The collapse of Bretton Woods had profound impacts, marking the transition to flexible exchange rates still dominant today. It demonstrated limitations of pegging exchange rates while disregarding fundamental economic factors like trade balances and monetary policy. The ideals of cooperation and managed stability under Bretton Woods remained influential, though the fixed exchange rate regime proved untenable in practice. Its demise ushered in a new era of floating currencies and more independent monetary policies among major economies.

1980s Developments

The 1980s saw a mix of conflict and cooperation in the international monetary system. The disruptions from the 1970s, like the collapse of the Bretton Woods system, prompted countries to reevaluate the existing financial institutions like the International Monetary Fund (IMF). There was conflict between countries over exchange rates and trade imbalances.

At the same time, there were also cooperative efforts between the major economies to try to address the imbalances and achieve greater currency stability. The Plaza Accord in 1985 was a notable example. The agreement between the US, Japan, West Germany, France, and the UK aimed to depreciate the US dollar and rectify trade imbalances through coordinated central bank intervention. This showed that despite clashes, the major economies could still cooperate on exchange rate policies amidst the challenges and changes happening in the international monetary system in the 1980s.

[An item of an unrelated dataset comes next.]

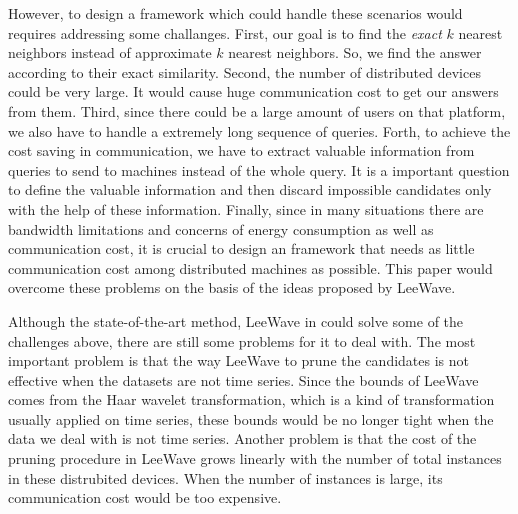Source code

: However, to design a framework which could handle these scenarios would requires addressing some challanges.  First, our goal is to find the \emph{exact} $k$ nearest neighbors instead of approximate $k$ nearest neighbors.  So, we find the answer according to their exact similarity.  Second, the number of distributed devices could be very large. It would cause huge communication cost to get our answers from them.  Third, since there could be a large amount of users on that platform, we also have to handle a extremely long sequence of queries.  Forth, to achieve the cost saving in communication, we have to extract valuable information from queries to send to machines instead of the whole query.  It is a important question to define the valuable information and then discard impossible candidates only with the help of these information.  Finally, since in many situations there are bandwidth limitations and concerns of energy consumption as well as communication cost, it is crucial to design an framework that needs as little communication cost among distributed machines as possible.  This paper would overcome these problems on the basis of the ideas proposed by LeeWave.

Although the state-of-the-art method, LeeWave in \cite{LeeWave} could solve some of the challenges above, there are still some problems for it to deal with.  The most important problem is that the way LeeWave to prune the candidates is not effective when the datasets are not time series.  Since the bounds of LeeWave comes from the Haar wavelet transformation, which is a kind of transformation usually applied on time series, these bounds would be no longer tight when the data we deal with is not time series.  Another problem is that the cost of the pruning procedure in LeeWave grows linearly with the number of total instances in these distrubited devices.  When the number of instances is large, its communication cost would be too expensive.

2000s Imbalances and Crisis

In the 2000s, growing global economic imbalances contributed to the onset of the great financial crisis of 2007-2009. These imbalances were linked to the economic policies and approaches taken by major economies like the United States, China, and Europe.

Some key factors that led to the imbalances included:

  • The low interest rate policies and increased money supply in the US, which contributed to excessive risk taking in financial markets as investors searched for higher yields. This fueled the boom in housing prices that eventually collapsed.
  • China’s focus on export-driven growth and accumulation of large trade surpluses, which it invested heavily in US assets like Treasury bonds. This influx of capital allowed the US to fund its deficits while keeping interest rates low.
  • Oil-exporting countries also running large trade surpluses and investing funds in US assets.
  • Loose financial regulation and oversight, especially in the US, which allowed excessive risk taking by banks and financial institutions. Derivatives trading accelerated without adequate supervision.

As these imbalances grew, the risks of a crisis mounted. When the US housing bubble burst in 2007, it triggered a financial crisis marked by the collapse of major financial institutions like Lehman Brothers, the seizing up of credit markets, stock market declines, and a global recession. The crisis exposed the flaws and fragilities in the international monetary system that allowed the imbalances to persist and grow in the years prior. It prompted new thinking on international policy coordination and regulations to prevent similar calamities in the future.

Exchange Rate Cooperation in the European Union

The European Exchange Rate Mechanism (ERM II) was introduced in 1999 as part of Economic and Monetary Union (EMU) to promote exchange rate stability between EU countries. ERM II helps to ensure stability between the euro and other EU currencies by monitoring exchange rate fluctuations between them.

The aims of ERM II are:

  • To help non-euro countries prepare themselves for joining the euro area
  • To provide exchange rate stability for current non-euro EU members
  • To align non-euro currencies more closely to the euro

ERM II works through a fixed currency exchange rate with standard fluctuations bands. Central banks are required to intervene if the exchange rate approaches the limits. Countries also agree to coordinate economic policies closely to maintain exchange rate stability.

Joining ERM II is voluntary for non-euro EU members. Participating in the mechanism for at least two years without severe tensions is one of the convergence criteria for adopting the euro. As of January 2023, the Danish krone and the Bulgarian lev are the two currencies participating in ERM II.